The short-term’s looking messy, indeed.  The mid- and longer- terms, of course, are still in doubt:

As posted:

Part of what’s happened is cultural:

Louis Menand’s piece at the New Yorker: ‘Out Of Bethlehem:‘ (he’s still dealing with the idea of multiculturalism).

The radicalization of Joan Didion?:

‘After the Old Sacramento moment, Didion came to see the whole pioneer mystique as bogus from the start. The cultivation of California was not the act of rugged pioneers, she decided. It was the act of the federal government, which built the dams and the weirs and the railroads that made the state economically exploitable, public money spent on behalf of private business. Didion called it “the subsidized monopolization” of the state.’

Much is downstream of culture:

Virginia Postrel here.

‘When Robert J. Samuelson published a Newsweek column last month arguing that high-speed rail is “a perfect example of wasteful spending masquerading as a respectable social cause,” he cited cost figures and potential ridership to demonstrate that even the rosiest scenarios wouldn’t justify the investment. He made a good, rational case — only to have it completely undermined by the evocative photograph the magazine chose to accompany the article.’

In my experience, it’s not much about economics (those rationalizations tend to come later), but more about many people finding solidarity, common-cause, identity and group-identity through a set of shared interests and ideals.

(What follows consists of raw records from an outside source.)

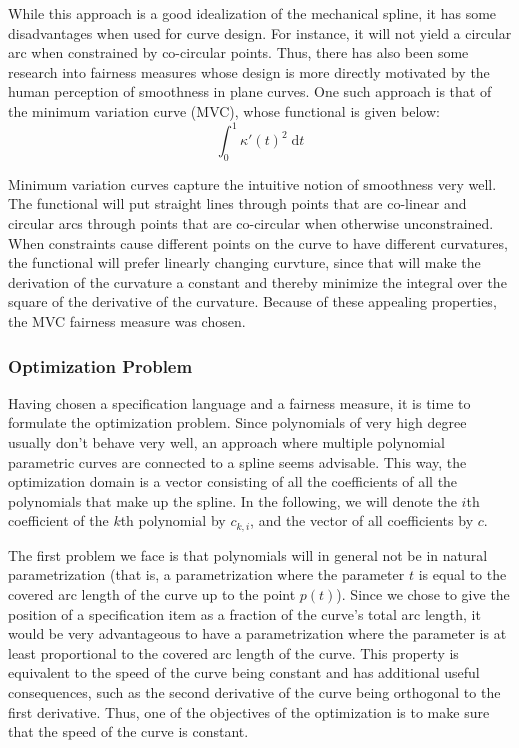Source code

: \documentclass[a4paper]{article}
\newcommand{\apply}[2]{#1\!\left(#2\right)}
\begin{document}
				While this approach is a good idealization of the mechanical spline, it has some disadvantages when used for curve design. For instance, it will not yield a circular arc when constrained by co-circular points. Thus, there has also been some research into fairness measures whose design is more directly motivated by the human perception of smoothness in plane curves. One such approach is that of the minimum variation curve (MVC), whose functional is given below:
				\begin{displaymath}
					\int_{0}^{1}\apply{\kappa'}{t}^2\;\mathrm{d}t
				\end{displaymath}

				Minimum variation curves capture the intuitive notion of smoothness very well. The functional will put straight lines through points that are co-linear and circular arcs through points that are co-circular when otherwise unconstrained. When constraints cause different points on the curve to have different curvatures, the functional will prefer linearly changing curvture, since that will make the derivation of the curvature a constant and thereby minimize the integral over the square of the derivative of the curvature. Because of these appealing properties, the MVC fairness measure was chosen.

			\subsubsection{Optimization Problem}
			\label{section:optimization_problem}

				Having chosen a specification language and a fairness measure, it is time to formulate the optimization problem. Since polynomials of very high degree usually don't behave very well, an approach where multiple polynomial parametric curves are connected to a spline seems advisable. This way, the optimization domain is a vector consisting of all the coefficients of all the polynomials that make up the spline. In the following, we will denote the \(i\)th coefficient of the \(k\)th polynomial by \(c_{k,i}\), and the vector of all coefficients by \(c\).

				The first problem we face is that polynomials will in general not be in natural parametrization (that is, a parametrization where the parameter \(t\) is equal to the covered arc length of the curve up to the point \(\apply{p}{t}\)). Since we chose to give the position of a specification item as a fraction of the curve's total arc length, it would be very advantageous to have a parametrization where the parameter is at least proportional to the covered arc length of the curve. This property is equivalent to the speed of the curve being constant and has additional useful consequences, such as the second derivative of the curve being orthogonal to the first derivative. Thus, one of the objectives of the optimization is to make sure that the speed of the curve is constant.
\end{document}
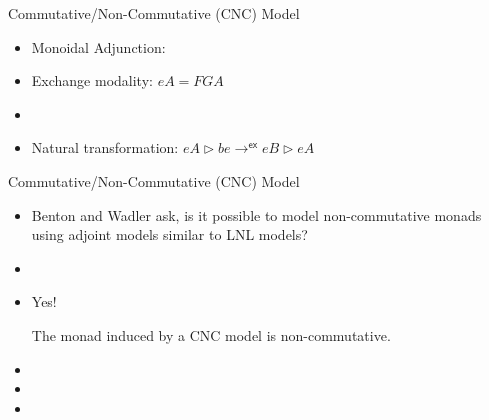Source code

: \documentclass{beamer}
\let\mto\to
\let\to\relax
\begin{document}


\begin{frame}{Commutative/Non-Commutative (CNC) Model}

  \begin{itemize}
  \item Monoidal Adjunction:
    \begin{center}
    \end{center}
    
  \item Exchange modality: $eA = FGA$
  \item[]
  \item Natural transformation: $eA \rhd be \mto^{\mathsf{ex}} eB \rhd eA$
  \end{itemize}

\end{frame}

\begin{frame}{Commutative/Non-Commutative (CNC) Model}

  \begin{itemize}
  \item Benton and Wadler ask, is it possible to model non-commutative
    monads using adjoint models similar to LNL models?
  \item[]
  \item Yes!
    \begin{lemma}
      \label{lemma:non-com-CNC}
      The monad induced by a CNC model is non-commutative.
    \end{lemma}
  \item[]
  \item[]
  \item[]
  \end{itemize}  
\end{frame}
\end{document}

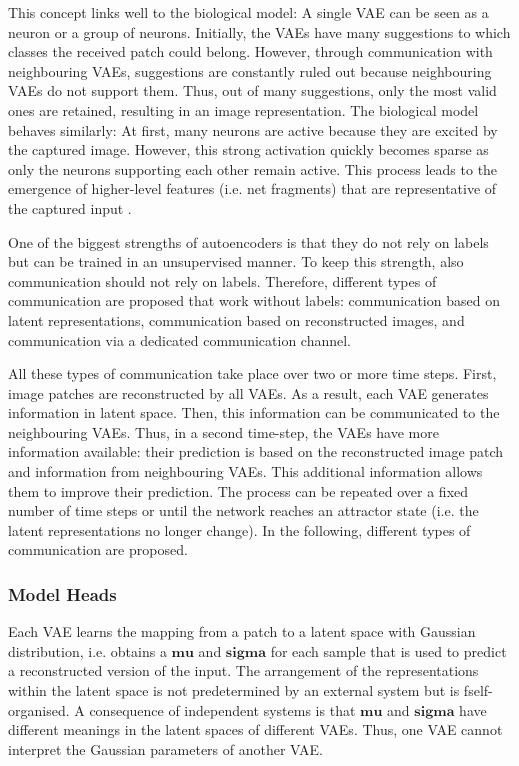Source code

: This concept links well to the biological model: A single VAE can be seen as a neuron or a group of neurons. Initially, the VAEs have many suggestions to which classes the received patch could belong. However, through communication with neighbouring VAEs, suggestions are constantly ruled out because neighbouring VAEs do not support them. Thus, out of many suggestions, only the most valid ones are retained, resulting in an image representation. The biological model behaves similarly: At first, many neurons are active because they are excited by the captured image. However, this strong activation quickly becomes sparse as only the neurons supporting each other remain active. This process leads to the emergence of higher-level features (i.e. net fragments) that are representative of the captured input .

One of the biggest strengths of autoencoders is that they do not rely on labels but can be trained in an unsupervised manner. To keep this strength, also communication should not rely on labels. Therefore, different types of communication are proposed that work without labels: communication based on latent representations, communication based on reconstructed images, and communication via a dedicated communication channel.

All these types of communication take place over two or more time steps. First, image patches are reconstructed by all VAEs. As a result, each VAE generates information in latent space. Then, this information can be communicated to the neighbouring VAEs. Thus, in a second time-step, the VAEs have more information available: their prediction is based on the reconstructed image patch and information from neighbouring VAEs. This additional information allows them to improve their prediction. The process can be repeated over a fixed number of time steps or until the network reaches an attractor state (i.e. the latent representations no longer change). In the following, different types of communication are proposed.


\subsubsection{Model Heads}
Each VAE learns the mapping from a patch to a latent space with Gaussian distribution, i.e. obtains a $\boldsymbol{mu}$ and $\boldsymbol{sigma}$ for each sample that is used to predict a reconstructed version of the input.
The arrangement of the representations within the latent space is not predetermined by an external system but is fself-organised. A consequence of independent systems is that $\boldsymbol{mu}$ and $\boldsymbol{sigma}$ have different meanings in the latent spaces of different VAEs. Thus, one VAE cannot interpret the Gaussian parameters of another VAE.

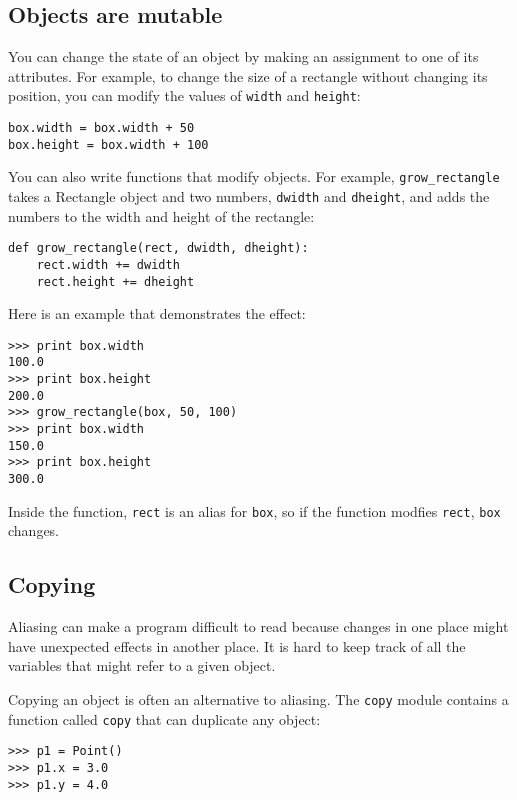 \documentclass{article}
\begin{document}
\begin{multicols}{2}
\subsection{Objects are mutable}
You can change the state of an object by making an assignment to one of its
attributes. For example, to change the size of a rectangle without changing
its position, you can modify the values of \verb|width| and \verb|height|:
\begin{verbatim}
box.width = box.width + 50
box.height = box.width + 100
\end{verbatim}
You can also write functions that modify objects. For example,
\verb|grow_rectangle| takes a Rectangle object and two numbers,
\verb|dwidth| and \verb|dheight|, and adds the numbers to the width and
height of the rectangle:
\begin{verbatim}
def grow_rectangle(rect, dwidth, dheight):
    rect.width += dwidth
    rect.height += dheight
\end{verbatim}
Here is an example that demonstrates the effect:
\begin{verbatim}
>>> print box.width
100.0
>>> print box.height
200.0
>>> grow_rectangle(box, 50, 100)
>>> print box.width
150.0
>>> print box.height
300.0
\end{verbatim}
Inside the function, \verb|rect| is an alias for \verb|box|, so if the
function modfies \verb|rect|, \verb|box| changes.

\subsection{Copying}
Aliasing can make a program difficult to read because changes in one place
might have unexpected effects in another place. It is hard to keep track of
all the variables that might refer to a given object.

Copying an object is often an alternative to aliasing. The \verb|copy|
module contains a function called \verb|copy| that can duplicate any
object:
\begin{verbatim}
>>> p1 = Point()
>>> p1.x = 3.0
>>> p1.y = 4.0


\end{verbatim}
\end{multicols}
\end{document}
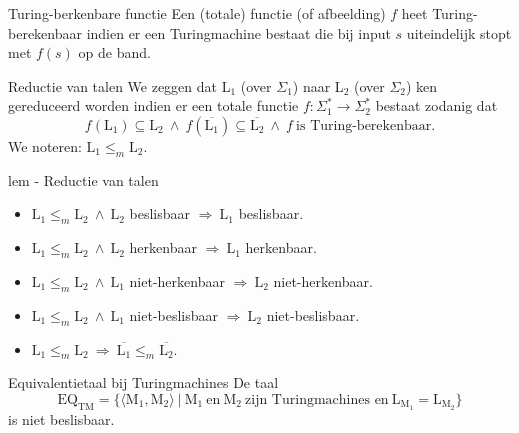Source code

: \vspace{0.5cm}

\begin{theo}{Turing-berkenbare functie}
    Een (totale) functie (of afbeelding) $f$ heet Turing-berekenbaar indien er een Turingmachine bestaat die bij input $s$ uiteindelijk stopt met $f(s)$ op de band.
\end{theo}

\begin{theo}{Reductie van talen}
    We zeggen dat L$_1$ (over $\Sigma_1$) naar L$_2$ (over $\Sigma_2$) ken gereduceerd worden indien er een totale functie $f: \Sigma_1^* \to \Sigma_2^*$ bestaat zodanig dat
    \begin{equation*}
        f(\text{L}_1) \subseteq \text{L}_2 \ \land \ f(\overline{\text{L}_1}) \subseteq \overline{\text{L}_2} \ \land \ f \ \text{is Turing-berekenbaar}.
    \end{equation*}
    We noteren: $\text{L}_1 \leq_m \text{L}_2$.
\end{theo}

\newpage

\begin{lem}{lem - Reductie van talen}
    \begin{itemize}
        \item 
            $\text{L}_1 \leq_m \text{L}_2 \ \land \ \text{L}_2$ beslisbaar $\Rightarrow \ \text{L}_1$ beslisbaar.
        \item 
            $\text{L}_1 \leq_m \text{L}_2 \ \land \ \text{L}_2$ herkenbaar $\Rightarrow \ \text{L}_1$ herkenbaar.
        \item 
            $\text{L}_1 \leq_m \text{L}_2 \ \land \ \text{L}_1$ niet-herkenbaar $\Rightarrow \ \text{L}_2$ niet-herkenbaar.
        \item 
            $\text{L}_1 \leq_m \text{L}_2 \ \land \ \text{L}_1$ niet-beslisbaar $\Rightarrow \ \text{L}_2$ niet-beslisbaar.
        \item 
            $\text{L}_1 \leq_m \text{L}_2 \ \Rightarrow \ \overline{\text{L}_1} \leq_m \overline{\text{L}_2}$.
    \end{itemize}
\end{lem}

\begin{lem}{Equivalentietaal bij Turingmachines}
    De taal
    \begin{equation*}
        \text{EQ}_{\text{TM}} = \{\langle \text{M}_1, \text{M}_2 \rangle \ | \ \text{M}_1 \ \text{en} \ \text{M}_2 \ \text{zijn Turingmachines en} \ \text{L}_{\text{M}_1} = \text{L}_{\text{M}_2} \}
    \end{equation*}
    is niet beslisbaar.
\end{lem}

My major complaint is that basic human needs met under such ideals become met through politics and often non-delimited theories of political power.

To say nothing of other people’s money.

Utopias, progressivism and new-age explorations still have to answer to time, truth and reality.

From California’s High Speed Rail Authority Site:

‘California high-speed rail will connect the mega-regions of the state, contribute to economic development and a cleaner environment, create jobs and preserve agricultural and protected lands’

What could go wrong?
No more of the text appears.